- **ACTION ITEM**:
Don't include any picture when you restate the data word for word.

◇ ◇ ◇ ◇ ◇ ◇ ◇

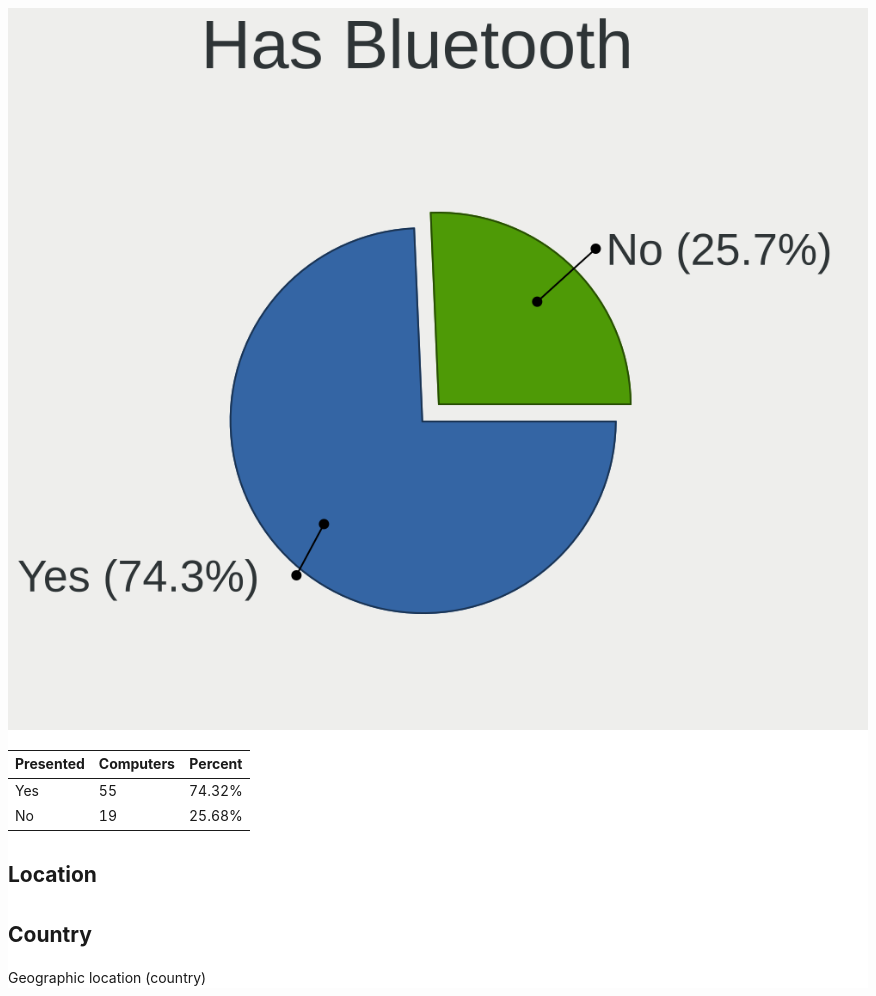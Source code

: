 ![Has Bluetooth](./All/images/pie_chart/node_has_bluetooth.svg)


| Presented | Computers | Percent |
|-----------|-----------|---------|
| Yes       | 55        | 74.32%  |
| No        | 19        | 25.68%  |

Location
--------

Country
-------

Geographic location (country)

◇ ◇ ◇ ◇ ◇ ◇ ◇

- **OUTPUT FOR THIS TASK**:
Source code

: ![Has Bluetooth](./All/images/pie_chart/node_has_bluetooth.svg)


| Presented | Computers | Percent |
|-----------|-----------|---------|
| Yes       | 55        | 74.32%  |
| No        | 19        | 25.68%  |

Location
--------

Country
-------

Geographic location (country)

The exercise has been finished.